Problem requirements:
The entries are to be reproduced verbatim, with all pictures omitted.

+++ Source material +++

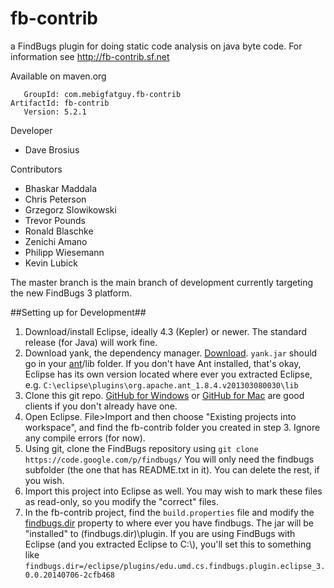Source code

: fb-contrib
==========

a FindBugs plugin for doing static code analysis on java byte code. 
For information see http://fb-contrib.sf.net



Available on maven.org

       GroupId: com.mebigfatguy.fb-contrib
    ArtifactId: fb-contrib
       Version: 5.2.1


Developer
* Dave Brosius


Contributors
* Bhaskar Maddala
* Chris Peterson
* Grzegorz Slowikowski
* Trevor Pounds
* Ronald Blaschke
* Zenichi Amano
* Philipp Wiesemann
* Kevin Lubick


The master branch is the main branch of development currently targeting the new FindBugs 3 platform.


##Setting up for Development##
1. Download/install Eclipse, ideally 4.3 (Kepler) or newer.  The standard release (for Java) will work fine.
2. Download yank, the dependency manager. [Download](http://search.maven.org/#search%7Cgav%7C1%7Cg%3A%22com.mebigfatguy.yank%22%20AND%20a%3A%22yank%22).  `yank.jar` should go in your [ant](http://ant.apache.org/)/lib folder.  If you don't have Ant installed, that's okay, Eclipse has its own version located where ever you extracted Eclipse, e.g. `C:\eclipse\plugins\org.apache.ant_1.8.4.v201303080030\lib`
3. Clone this git repo.  [GitHub for Windows](https://windows.github.com/) or [GitHub for Mac](https://mac.github.com/) are good clients if you don't already have one.
4.  Open Eclipse.  File>Import and then choose "Existing projects into workspace", and find the fb-contrib folder you created in step 3.  Ignore any compile errors (for now).
5. Using git, clone the FindBugs repository using `git clone https://code.google.com/p/findbugs/`  You will only need the findbugs subfolder (the one that has README.txt in it).  You can delete the rest, if you wish.
6. Import this project into Eclipse as well.  You may wish to mark these files as read-only, so you modify the "correct" files.
7. In the fb-contrib project, find the `build.properties` file and modify the [findbugs.dir](https://github.com/mebigfatguy/fb-contrib/blob/717f757d69c098e1baf786d3e7c03efacf2bbfaf/build.properties#L13) property to where ever you have findbugs.  The jar will be "installed" to (findbugs.dir)\plugin.  If you are using FindBugs with Eclipse (and you extracted Eclipse to C:\\), you'll set this to something like `findbugs.dir=/eclipse/plugins/edu.umd.cs.findbugs.plugin.eclipse_3.0.0.20140706-2cfb468`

+++

The answer:
Source code

: fb-contrib
==========

a FindBugs plugin for doing static code analysis on java byte code. 
For information see http://fb-contrib.sf.net



Available on maven.org

       GroupId: com.mebigfatguy.fb-contrib
    ArtifactId: fb-contrib
       Version: 5.2.1


Developer
* Dave Brosius


Contributors
* Bhaskar Maddala
* Chris Peterson
* Grzegorz Slowikowski
* Trevor Pounds
* Ronald Blaschke
* Zenichi Amano
* Philipp Wiesemann
* Kevin Lubick


The master branch is the main branch of development currently targeting the new FindBugs 3 platform.


##Setting up for Development##
1. Download/install Eclipse, ideally 4.3 (Kepler) or newer.  The standard release (for Java) will work fine.
2. Download yank, the dependency manager. [Download](http://search.maven.org/#search%7Cgav%7C1%7Cg%3A%22com.mebigfatguy.yank%22%20AND%20a%3A%22yank%22).  `yank.jar` should go in your [ant](http://ant.apache.org/)/lib folder.  If you don't have Ant installed, that's okay, Eclipse has its own version located where ever you extracted Eclipse, e.g. `C:\eclipse\plugins\org.apache.ant_1.8.4.v201303080030\lib`
3. Clone this git repo.  [GitHub for Windows](https://windows.github.com/) or [GitHub for Mac](https://mac.github.com/) are good clients if you don't already have one.
4.  Open Eclipse.  File>Import and then choose "Existing projects into workspace", and find the fb-contrib folder you created in step 3.  Ignore any compile errors (for now).
5. Using git, clone the FindBugs repository using `git clone https://code.google.com/p/findbugs/`  You will only need the findbugs subfolder (the one that has README.txt in it).  You can delete the rest, if you wish.
6. Import this project into Eclipse as well.  You may wish to mark these files as read-only, so you modify the "correct" files.
7. In the fb-contrib project, find the `build.properties` file and modify the [findbugs.dir](https://github.com/mebigfatguy/fb-contrib/blob/717f757d69c098e1baf786d3e7c03efacf2bbfaf/build.properties#L13) property to where ever you have findbugs.  The jar will be "installed" to (findbugs.dir)\plugin.  If you are using FindBugs with Eclipse (and you extracted Eclipse to C:\\), you'll set this to something like `findbugs.dir=/eclipse/plugins/edu.umd.cs.findbugs.plugin.eclipse_3.0.0.20140706-2cfb468`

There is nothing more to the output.